Medikamente nach Herzinfarkt können neues Infarktrisiko erhöhen
Dr. Martina Hahn-Hübner in Täglich Gesund zum Thema Herzinfarkt
vom 2. Februar 2009, 16:00 Uhr
GNL5356
Liebe Leserin, lieber Leser,
Clopidogrel und Protonenpumpenhemmer werden nach einem Herzinfarkt gerne von Ärzten in Kombination verschrieben. Das Clopidogrel dient dazu, dass sich der Stent, wenn er denn nach einem Herzinfarkt gesetzt wird, nicht zusetzt. Allerdings kann dieses Medikament zusammen mit der häufig eingenommenen Acetylsalicylsäure den Magen reizen. Als Schutz davor dienen dann die Protonenpumpenhemmer.
Forscher des Sunnybrook Health Sciences Centre in Kanada haben nun herausgefunden, dass sich diese Medikamente nicht vertragen und das Risiko eines neuen Herzinfarktes erhöhen.
Sie hatten über 13.000 ehemalige Herzinfarktpatienten 6 Jahre lang untersucht. Dabei fiel ihnen auf, dass die Kombination aus Clopidogrel und Protonenpumpenhemmern zu vielen neuen Herzinfarkten kam.

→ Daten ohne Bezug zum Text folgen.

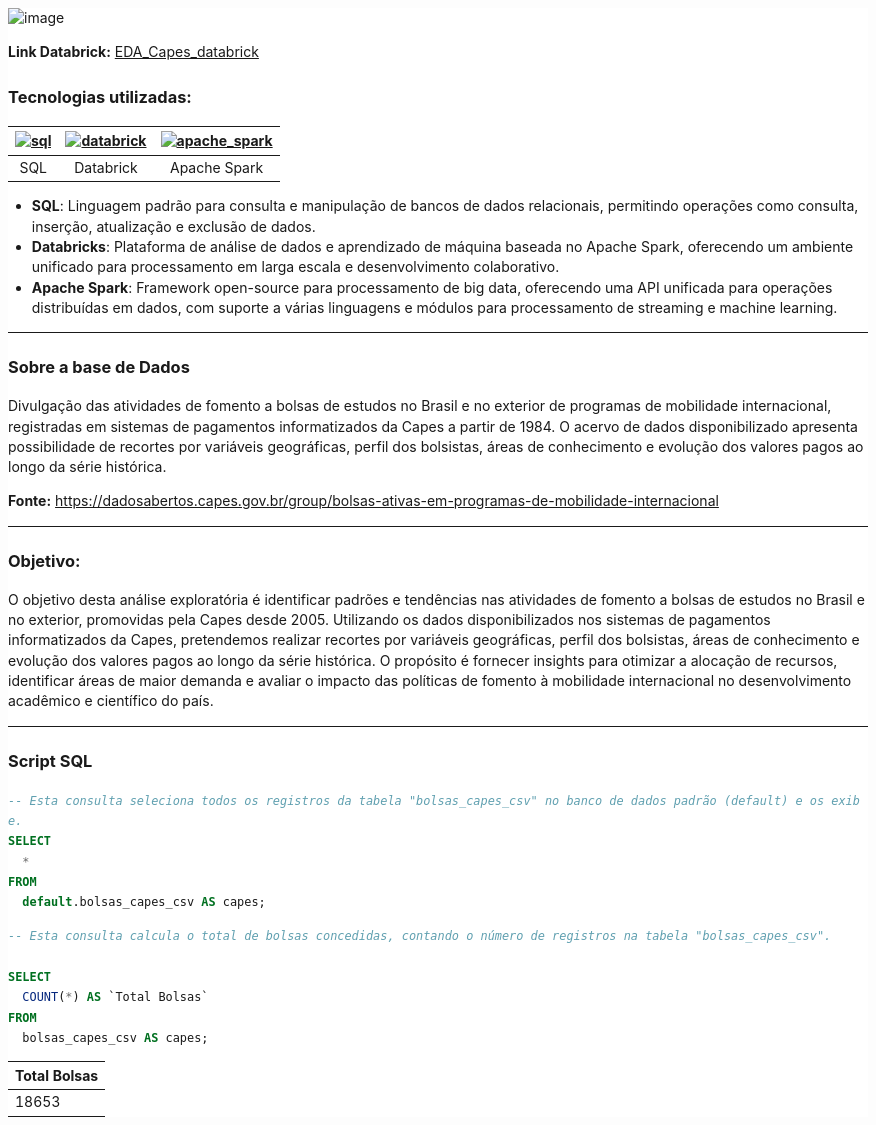 ![image](https://github.com/AlbertoFAraujo/SQL_EDA_Capes/assets/105552990/bfbd333e-c110-48ba-801d-68a2e6708517)

**Link Databrick:** [EDA_Capes_databrick](https://databricks-prod-cloudfront.cloud.databricks.com/public/4027ec902e239c93eaaa8714f173bcfc/4181035651798210/16913316101068/4641171831932757/latest.html)

### Tecnologias utilizadas: 
| [<img align="center" alt="sql" height="60" width="60" src="https://github.com/AlbertoFAraujo/SQL_EDA_exercito2022/assets/105552990/805dfaf3-4725-47f9-86d5-241953a018ab">](https://learn.microsoft.com/en-us/sql/sql-server/?view=sql-server-ver16) | [<img align="center" alt="databrick" height="60" width="60" src="https://github.com/AlbertoFAraujo/SQL_EDA_exercito2022/assets/105552990/b188ba83-b87f-4f80-b79f-e91be05602af">](https://www.databricks.com/) | [<img align="center" alt="apache_spark" height="60" width="100" src="https://github.com/AlbertoFAraujo/SQL_EDA_exercito2022/assets/105552990/4b3cbec3-98da-499b-9d83-908ce9458d29">](https://spark.apache.org/docs/latest/)|
|:---:|:---:|:---:|
| SQL | Databrick  | Apache Spark |

- **SQL**: Linguagem padrão para consulta e manipulação de bancos de dados relacionais, permitindo operações como consulta, inserção, atualização e exclusão de dados.
- **Databricks**: Plataforma de análise de dados e aprendizado de máquina baseada no Apache Spark, oferecendo um ambiente unificado para processamento em larga escala e desenvolvimento colaborativo.
- **Apache Spark**: Framework open-source para processamento de big data, oferecendo uma API unificada para operações distribuídas em dados, com suporte a várias linguagens e módulos para processamento de streaming e machine learning.
<hr>

### Sobre a base de Dados

Divulgação das atividades de fomento a bolsas de estudos no Brasil e no exterior de programas de mobilidade internacional, registradas em sistemas de pagamentos informatizados da Capes a partir de 1984. O acervo de dados disponibilizado apresenta possibilidade de recortes por variáveis geográficas, perfil dos bolsistas, áreas de conhecimento e evolução dos valores pagos ao longo da série histórica.

**Fonte:** https://dadosabertos.capes.gov.br/group/bolsas-ativas-em-programas-de-mobilidade-internacional

<hr>

### Objetivo: 

O objetivo desta análise exploratória é identificar padrões e tendências nas atividades de fomento a bolsas de estudos no Brasil e no exterior, promovidas pela Capes desde 2005. Utilizando os dados disponibilizados nos sistemas de pagamentos informatizados da Capes, pretendemos realizar recortes por variáveis geográficas, perfil dos bolsistas, áreas de conhecimento e evolução dos valores pagos ao longo da série histórica. O propósito é fornecer insights para otimizar a alocação de recursos, identificar áreas de maior demanda e avaliar o impacto das políticas de fomento à mobilidade internacional no desenvolvimento acadêmico e científico do país.

<hr>

### Script SQL
```SQL
-- Esta consulta seleciona todos os registros da tabela "bolsas_capes_csv" no banco de dados padrão (default) e os exibe.
SELECT
  *
FROM
  default.bolsas_capes_csv AS capes;
```
```SQL
-- Esta consulta calcula o total de bolsas concedidas, contando o número de registros na tabela "bolsas_capes_csv".

SELECT
  COUNT(*) AS `Total Bolsas`
FROM
  bolsas_capes_csv AS capes;
```
| Total Bolsas |
|--------------|
|      18653   |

Von diesen Studienergebnissen sind viele Menschen betroffen - obwohl es eine Alternative gibt. Werden nämlich statt Protonenpumpenhemmern H2-Rezeptoren-Antagonisten verwendet, steigt das Risiko nicht. Dennoch dürfen Sie nun auf keinen Fall Ihre Protonenpumpenhemmer absetzen. Sprechen Sie mit Ihrem Arzt, in wie weit Sie auf ein anderes Magenschutzmittel umsteigen können.